There is some practical advice for staying on the right side of the law. Firstly, at the time of data collection, inform the person as to the name of the collector, the intended purpose, the type of data being collected, the time period and area in which the data will be used, the parties that will use the collected data, the way in which it will be used, and the impact on the person’s rights and interests if the data is not provided. Additionally,the individual must also be notified of his/her rights to review, copy, supplement, correct, and delete the data, as well as to stop the collector from collecting, processing, or using his/her information. Moreover, the communication does not have to be in writing, but since oral notification can be difficult to prove in case of a dispute, make sure to get written consent. Although most companies hope to use one single all-purpose consent form or letter, that is rarely feasible. Prepare multiple letters to cover different circumstances.

The Act promises much stronger data protection, and requires more vigilance by companies involved in transactions either with Taiwanese corporate partners or with Taiwanese consumers.

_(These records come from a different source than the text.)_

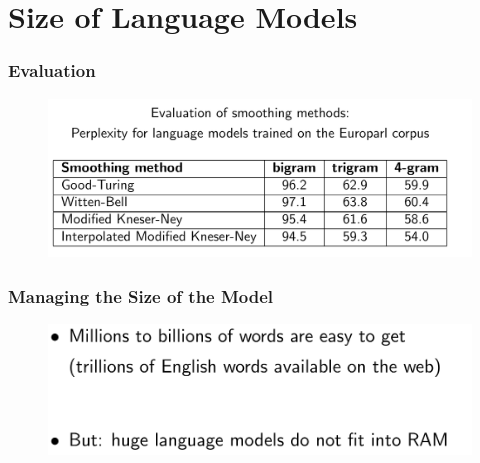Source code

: \documentclass{beamer}
\begin{document}
\section{Size of Language Models}

\begin{frame}\frametitle{Evaluation}
\begin{figure}
\includegraphics[width=1\linewidth]{figure/evaluation.pdf}
\end{figure}
\end{frame}


\begin{frame}\frametitle{Managing the Size of the Model}
\begin{figure}
\includegraphics[width=0.8\linewidth]{figure/size_of_model.pdf}
\end{figure}
\end{frame}
\end{document}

As the law is well-intentioned, motivated by instances of data leaks and the profusion of scam operations, the scope of the legislation will prove to be so wide-ranging as to be unmanageable. Therefore, companies that control or process existing personal data should review how such data has been collected and whether a Subject’s consent has been obtained. If not, companies are advised to consider possible approaches to obtain consent or provide notifications, although details on how consent should be obtained still await further clarifications. The consciousness of privacy-security should be raised to avoid leak of personal data loss. It is referred from Protection of Personal Data Law that privacy information such as name, telephone number, ID number, and passport information should be protected. E-mail plays a more critical role to transmit information with the growth of electronic commerce. As a result, the companies should make extra effort to place e-mail security under control to prevent loss of personal data. Their experience will be of great value to later offer suggestions to the government on ways in which the law could be amended to make it more workable.  

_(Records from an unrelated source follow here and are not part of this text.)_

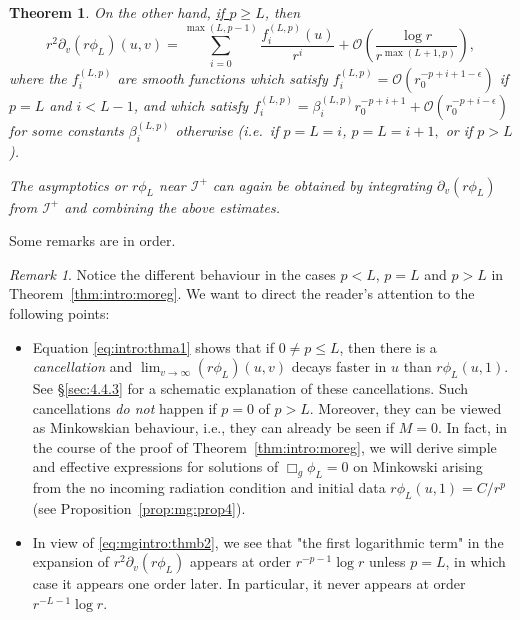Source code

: \documentclass[11pt,english]{article}
\numberwithin{equation}{section}
\newtheorem{thm}{Theorem}[section]
\theoremstyle{remark}
\newtheorem{rem}{Remark}[section]
\theoremstyle{plain}
\theoremstyle{remark}
\newcommand{\pv}{\partial_v}
\renewcommand{\(}{\left(}
\renewcommand{\)}{\right)}
\begin{document}
\begin{thm}
	On the other hand, \underline{if $p\geq L$}, then 
	\begin{equation}\label{eq:mgintro:thmb2}
	r^2\pv(r\phi_L)(u,v)=\sum_{i=0}^{\max(L,p-1)}\frac{f^{(L,p)}_i(u)}{r^i}+\mathcal O\left(\frac{\log r}{r^{\max(L+1,p)}}\right),
	\end{equation}
	where the $f^{(L,p)}_i$ are smooth functions which satisfy $f^{(L,p)}_i=\mathcal O(r_0^{-p+i+1-\epsilon})$ if $p=L$ and $i<L-1$, and which satisfy $f^{(L,p)}_i=\beta_i^{(L,p)}r_0^{-p+i+1}+\mathcal O(r_0^{-p+i-\epsilon})$ for some constants $\beta_i^{(L,p)}$ otherwise (i.e.\ if $p=L=i$, $p=L=i+1,$ or if $p>L$).
	
	The asymptotics or $r\phi_L$ near $\mathcal I^+$ can again be obtained by integrating $\pv(r\phi_L)$ from $\mathcal I^+$ and combining the above estimates.
	\end{thm}
Some remarks are in order.
\begin{rem}\label{rem:intro:cancel}
Notice the different behaviour in the cases $p<L$, $p=L$ and $p>L$ in Theorem~\ref{thm:intro:moreg}. We want to direct the reader's attention to the following points:
\begin{itemize}
	\item Equation \eqref{eq:intro:thma1} shows that if $0\neq p\leq L$, then there is a \textit{cancellation}  and $\lim_{v\to\infty}(r\phi_L)(u,v)$ decays faster in $u$ than $r\phi_L(u,1)$.
	See \S\ref{sec:4.4.3} for a schematic explanation of these cancellations.
	 Such cancellations \textit{do not} happen if $p=0$ of $p>L$. 
	Moreover, they can be viewed as Minkowskian behaviour, i.e., they can already be seen if $M=0$.
	 In fact, in the course of the proof of Theorem~\ref{thm:intro:moreg}, we will derive simple and effective expressions for solutions of $\Box_g\phi_L=0$ on Minkowski arising from the no incoming radiation condition and initial data $r\phi_L(u,1)=C/r^p$ (see Proposition~\ref{prop:mg:prop4}).
	\item In view of \eqref{eq:mgintro:thmb2}, we see that "the first logarithmic term" in the expansion of $r^2\pv(r\phi_L)$ appears at order $r^{-p-1}\log r$ unless $p=L$, in which case it appears one order later. In particular, it never appears at order $r^{-L-1}\log r$.
\end{itemize}
\end{rem}
\end{document}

It's interesting to observe how easily one can legislate to absurdity if there aren't strong free speech guarantees entrenched against legislative erosion. Obviously, without a strong basis for limiting the effect of such over-regulation through aggressive free speech doctrine, including overbreadth and similar rules to allow broad challenges by parties regardless of the constitutionality of the regulations as applied to them, "data protection" can be turned into a roving charter for government to suppress or punish any speech it desires.

Conceptually, one can benefit from this legislation by seeing how pointless this sort of engineering is: the legislator trying to operate this way has to regulate directly every transaction involving information about people, despite the overwhelming variety of contexts involved. The result is foolish formalism, which is either enforced to the breaking point or remodeled in practice by the introduction through some other social medium of all the flexibility subtracted by the "strictness" of the statute.

Someone wishing to explain why the ethics of privacy are ecological rather than transactional could hardly have a better negative illustration available.